● WHAT TO PRODUCE:
Your answer should be the records, copied exactly, with the pictures removed.

● GIVEN RECORDS:

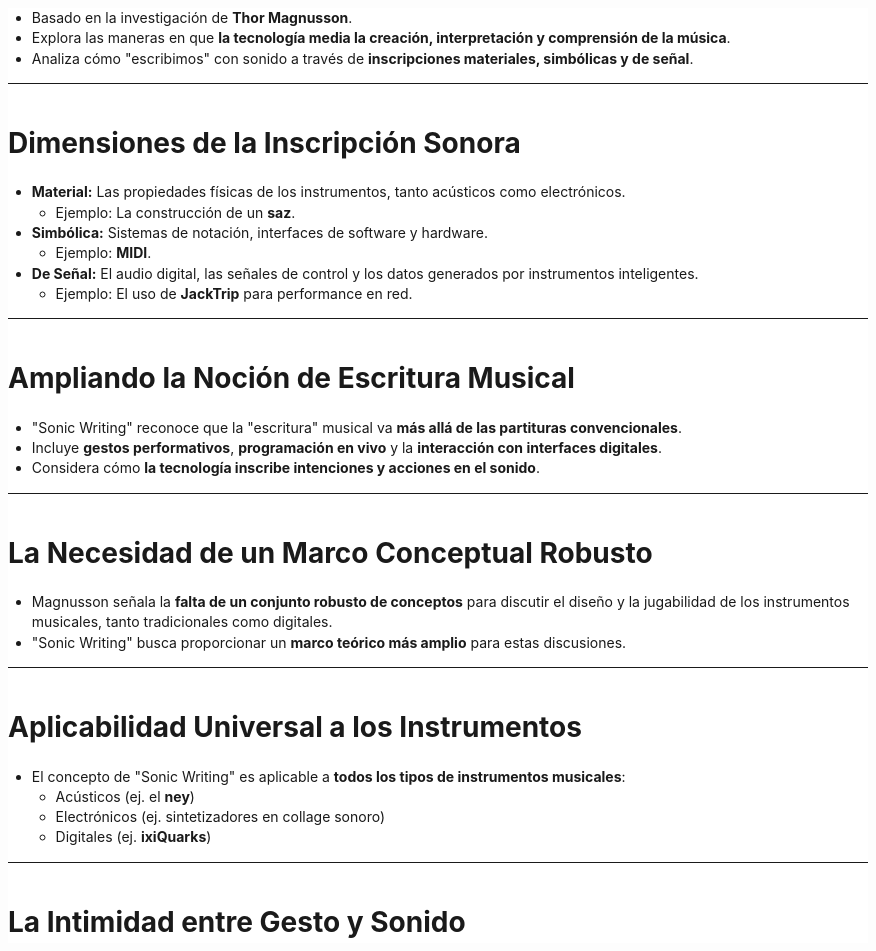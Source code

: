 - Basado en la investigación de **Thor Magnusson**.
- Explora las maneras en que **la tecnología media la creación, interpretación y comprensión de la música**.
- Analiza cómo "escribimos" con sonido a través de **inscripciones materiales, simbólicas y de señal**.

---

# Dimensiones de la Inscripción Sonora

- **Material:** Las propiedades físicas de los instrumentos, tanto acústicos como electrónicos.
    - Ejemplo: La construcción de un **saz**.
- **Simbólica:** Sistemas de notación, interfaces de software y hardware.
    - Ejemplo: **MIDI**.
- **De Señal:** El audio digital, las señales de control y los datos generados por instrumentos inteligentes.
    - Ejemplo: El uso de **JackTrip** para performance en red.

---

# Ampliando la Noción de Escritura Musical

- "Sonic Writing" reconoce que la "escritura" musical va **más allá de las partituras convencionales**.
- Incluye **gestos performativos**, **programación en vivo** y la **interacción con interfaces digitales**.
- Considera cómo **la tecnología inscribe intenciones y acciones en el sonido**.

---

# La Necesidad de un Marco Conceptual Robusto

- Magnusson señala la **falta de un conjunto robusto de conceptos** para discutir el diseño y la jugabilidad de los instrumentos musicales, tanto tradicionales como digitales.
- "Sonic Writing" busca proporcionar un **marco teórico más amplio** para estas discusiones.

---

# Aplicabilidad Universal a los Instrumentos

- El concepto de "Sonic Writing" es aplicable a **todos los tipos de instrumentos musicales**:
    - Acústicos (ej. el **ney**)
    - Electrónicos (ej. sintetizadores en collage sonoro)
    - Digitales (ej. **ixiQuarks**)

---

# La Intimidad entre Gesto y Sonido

● SOLUTION FOR THIS EXERCISE:
Source code

: - Basado en la investigación de **Thor Magnusson**.
- Explora las maneras en que **la tecnología media la creación, interpretación y comprensión de la música**.
- Analiza cómo "escribimos" con sonido a través de **inscripciones materiales, simbólicas y de señal**.

---

# Dimensiones de la Inscripción Sonora

- **Material:** Las propiedades físicas de los instrumentos, tanto acústicos como electrónicos.
    - Ejemplo: La construcción de un **saz**.
- **Simbólica:** Sistemas de notación, interfaces de software y hardware.
    - Ejemplo: **MIDI**.
- **De Señal:** El audio digital, las señales de control y los datos generados por instrumentos inteligentes.
    - Ejemplo: El uso de **JackTrip** para performance en red.

---

# Ampliando la Noción de Escritura Musical

- "Sonic Writing" reconoce que la "escritura" musical va **más allá de las partituras convencionales**.
- Incluye **gestos performativos**, **programación en vivo** y la **interacción con interfaces digitales**.
- Considera cómo **la tecnología inscribe intenciones y acciones en el sonido**.

---

# La Necesidad de un Marco Conceptual Robusto

- Magnusson señala la **falta de un conjunto robusto de conceptos** para discutir el diseño y la jugabilidad de los instrumentos musicales, tanto tradicionales como digitales.
- "Sonic Writing" busca proporcionar un **marco teórico más amplio** para estas discusiones.

---

# Aplicabilidad Universal a los Instrumentos

- El concepto de "Sonic Writing" es aplicable a **todos los tipos de instrumentos musicales**:
    - Acústicos (ej. el **ney**)
    - Electrónicos (ej. sintetizadores en collage sonoro)
    - Digitales (ej. **ixiQuarks**)

---

# La Intimidad entre Gesto y Sonido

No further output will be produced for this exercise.